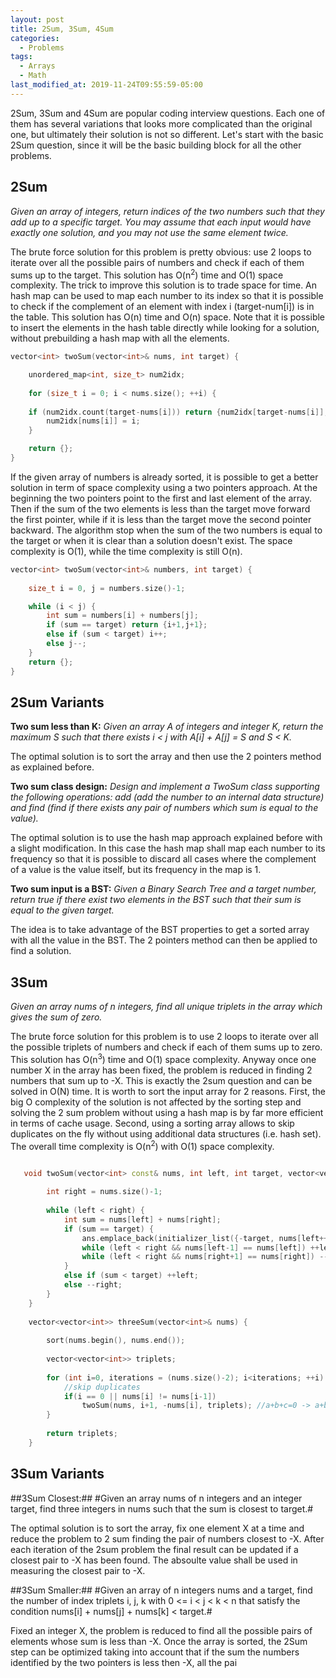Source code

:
 ```yaml
---
layout: post
title: 2Sum, 3Sum, 4Sum
categories:
  - Problems
tags:
  - Arrays
  - Math
last_modified_at: 2019-11-24T09:55:59-05:00
---
```


2Sum, 3Sum and 4Sum are popular coding interview questions. Each one of them has several variations that looks more complicated than the original one, but ultimately their solution is not so different. Let's start with the basic 2Sum question, since it will be the basic building block for all the other problems.

## 2Sum

*Given an array of integers, return indices of the two numbers such that they add up to a specific target. You may assume that each input would have exactly one solution, and you may not use the same element twice.*

The brute force solution for this problem is pretty obvious: use 2 loops to iterate over all the possible pairs of numbers and check if each of them sums up to the target. This solution has O(n<sup>2</sup>) time and O(1) space complexity. The trick to improve this solution is to trade space for time. An hash map can be used to map each number to its index so that it is possible to check if the complement of an element with index i (target-num[i]) is in the table. This solution has O(n) time and O(n) space. Note that it is possible to insert the elements in the hash table directly while looking for a solution, without prebuilding a hash map with all the elements.
	
```cpp
vector<int> twoSum(vector<int>& nums, int target) {

	unordered_map<int, size_t> num2idx;
        
	for (size_t i = 0; i < nums.size(); ++i) {
            
	if (num2idx.count(target-nums[i])) return {num2idx[target-nums[i]],i};            
		num2idx[nums[i]] = i;
	}

	return {};
}

```

If the given array of numbers is already sorted, it is possible to get a better solution in term of space complexity using a two pointers approach. At the beginning the two pointers point to the first and last element of the array. Then if the sum of the two elements is less than the target move forward the first pointer, while if it is less than the target move the second pointer backward. The algorithm stop when the sum of the two numbers is equal to the target or when it is clear than a solution doesn't exist. The space complexity is O(1), while the time complexity is still O(n).

```cpp
vector<int> twoSum(vector<int>& numbers, int target) {
        
	size_t i = 0, j = numbers.size()-1;

	while (i < j) {            
		int sum = numbers[i] + numbers[j];
		if (sum == target) return {i+1,j+1};
		else if (sum < target) i++;
		else j--;
	}
	return {};
}

```

## 2Sum Variants

**Two sum less than K:** *Given an array A of integers and integer K, return the maximum S such that there exists i < j with A[i] + A[j] = S and S < K.*

The optimal solution is to sort the array and then use the 2 pointers method as explained before.

**Two sum class design:** *Design and implement a TwoSum class supporting the following operations: add (add the number to an internal data structure) and find (find if there exists any pair of numbers which sum is equal to the value).*

The optimal solution is to use the hash map approach explained before with a slight modification. In this case the hash map shall map each number to its frequency so that it is possible to discard all cases where the complement of a value is the value itself, but its frequency in the map is 1.

**Two sum input is a BST:** *Given a Binary Search Tree and a target number, return true if there exist two elements in the BST such that their sum is equal to the given target.*

The idea is to take advantage of the BST properties to get a sorted array with all the value in the BST. The 2 pointers method can then be applied to find a solution.

## 3Sum

*Given an array nums of n integers, find all unique triplets in the array which gives the sum of zero.*

The brute force solution for this problem is to use 2 loops to iterate over all the possible triplets of numbers and check if each of them sums up to zero. This solution has O(n<sup>3</sup>) time and O(1) space complexity. Anyway once one number X in the array has been fixed, the problem is reduced in finding 2 numbers that sum up to -X. This is exactly the 2sum question and can be solved in O(N) time. It is worth to sort the input array for 2 reasons. First, the big O complexity of the solution is not affected by the sorting step and solving the 2 sum problem without using a hash map is by far more efficient in terms of cache usage. Second, using a sorting array allows to skip duplicates on the fly without using additional data structures (i.e. hash set). The overall time complexity is O(n<sup>2</sup>) with O(1) space complexity.

```cpp

   void twoSum(vector<int> const& nums, int left, int target, vector<vector<int>>& ans) {
        
        int right = nums.size()-1;
        
        while (left < right) {            
            int sum = nums[left] + nums[right];
            if (sum == target) {
                ans.emplace_back(initializer_list({-target, nums[left++], nums[right--]}));
                while (left < right && nums[left-1] == nums[left]) ++left; //skip duplicates
                while (left < right && nums[right+1] == nums[right]) --right; //skip duplicates
            }
            else if (sum < target) ++left;
            else --right;  
        }
    }
    
    vector<vector<int>> threeSum(vector<int>& nums) {
        
        sort(nums.begin(), nums.end());
        
        vector<vector<int>> triplets;
        
        for (int i=0, iterations = (nums.size()-2); i<iterations; ++i) {
            //skip duplicates
            if(i == 0 || nums[i] != nums[i-1])
                twoSum(nums, i+1, -nums[i], triplets); //a+b+c=0 -> a+b=-c; nums[i] = c
        }
        
        return triplets;
    }

```

## 3Sum Variants

##3Sum Closest:## #Given an array nums of n integers and an integer target, find three integers in nums such that the sum is closest to target.#

The optimal solution is to sort the array, fix one element X at a time and reduce the problem to 2 sum finding the pair of numbers closest to -X. After each iteration of the 2sum problem the final result can be updated if a closest pair to -X has been found. The absoulte value shall be used in measuring the closest pair to -X.

##3Sum Smaller:## #Given an array of n integers nums and a target, find the number of index triplets i, j, k with 0 <= i < j < k < n that satisfy the condition nums[i] + nums[j] + nums[k] < target.#

Fixed an integer X, the problem is reduced to find all the possible pairs of elements whose sum is less than -X. Once the array is sorted, the 2Sum step can be optimized taking into account that if the sum the numbers identified by the two pointers is less then -X, all the pai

_Task instructions_:
A single figure is required: how many lines above contain the word "explained".

_Answer to this problem_:
2